**Task directions**
Leave out the pictures and repeat the data exactly.

**Records shown**
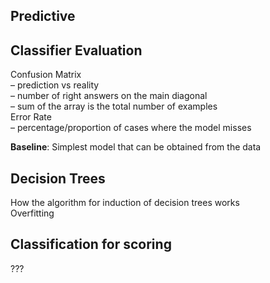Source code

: ## Predictive
## Classifier Evaluation
Confusion Matrix  
	– prediction vs reality  
	– number of right answers on the main diagonal  
	– sum of the array is the total number of examples  
Error Rate  
	– percentage/proportion of cases where the model misses  

**Baseline**:  Simplest model that can be obtained from the data

## Decision Trees
How the algorithm for induction of decision trees works  
Overfitting

## Classification for scoring
???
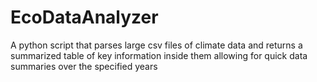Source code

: # EcoDataAnalyzer
A python script that parses large csv files of climate data and returns a summarized table of key information inside them allowing for quick data summaries over the specified years
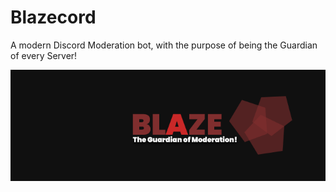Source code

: # Blazecord

A modern Discord Moderation bot, with the purpose of being the Guardian of every Server!

![banner](https://raw.githubusercontent.com/Blazecord/.github/main/assets/BLAZEBANNER.png)
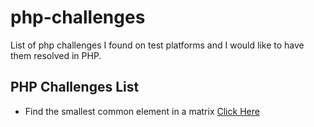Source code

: # php-challenges
List of php challenges I found on test platforms and I would like to have them resolved in PHP.

## PHP Challenges List

- Find the smallest common element in a matrix [Click Here](https://github.com/luchiniii/php-challenges/tree/main/find-smallest-common-element-matrix)
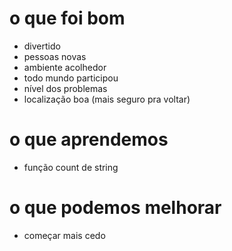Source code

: # o que foi bom
* divertido
* pessoas novas
* ambiente acolhedor
* todo mundo participou
* nível dos problemas
* localização boa (mais seguro pra voltar)

# o que aprendemos
* função count de string


# o que podemos melhorar
* começar mais cedo
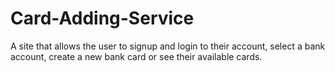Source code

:# Card-Adding-Service
 A site that allows the user to signup and login to their account, select a bank account, create a new bank card or see their available cards.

**Task result**
Source code

: ## Predictive
## Classifier Evaluation
Confusion Matrix  
	– prediction vs reality  
	– number of right answers on the main diagonal  
	– sum of the array is the total number of examples  
Error Rate  
	– percentage/proportion of cases where the model misses  

**Baseline**:  Simplest model that can be obtained from the data

## Decision Trees
How the algorithm for induction of decision trees works  
Overfitting

## Classification for scoring
???
Source code

: # EcoDataAnalyzer
A python script that parses large csv files of climate data and returns a summarized table of key information inside them allowing for quick data summaries over the specified years
Source code

: # Blazecord

A modern Discord Moderation bot, with the purpose of being the Guardian of every Server!

![banner](https://raw.githubusercontent.com/Blazecord/.github/main/assets/BLAZEBANNER.png)
Source code

: # php-challenges
List of php challenges I found on test platforms and I would like to have them resolved in PHP.

## PHP Challenges List

- Find the smallest common element in a matrix [Click Here](https://github.com/luchiniii/php-challenges/tree/main/find-smallest-common-element-matrix)
Source code

: # o que foi bom
* divertido
* pessoas novas
* ambiente acolhedor
* todo mundo participou
* nível dos problemas
* localização boa (mais seguro pra voltar)

# o que aprendemos
* função count de string


# o que podemos melhorar
* começar mais cedo
Source code

:# Card-Adding-Service
 A site that allows the user to signup and login to their account, select a bank account, create a new bank card or see their available cards.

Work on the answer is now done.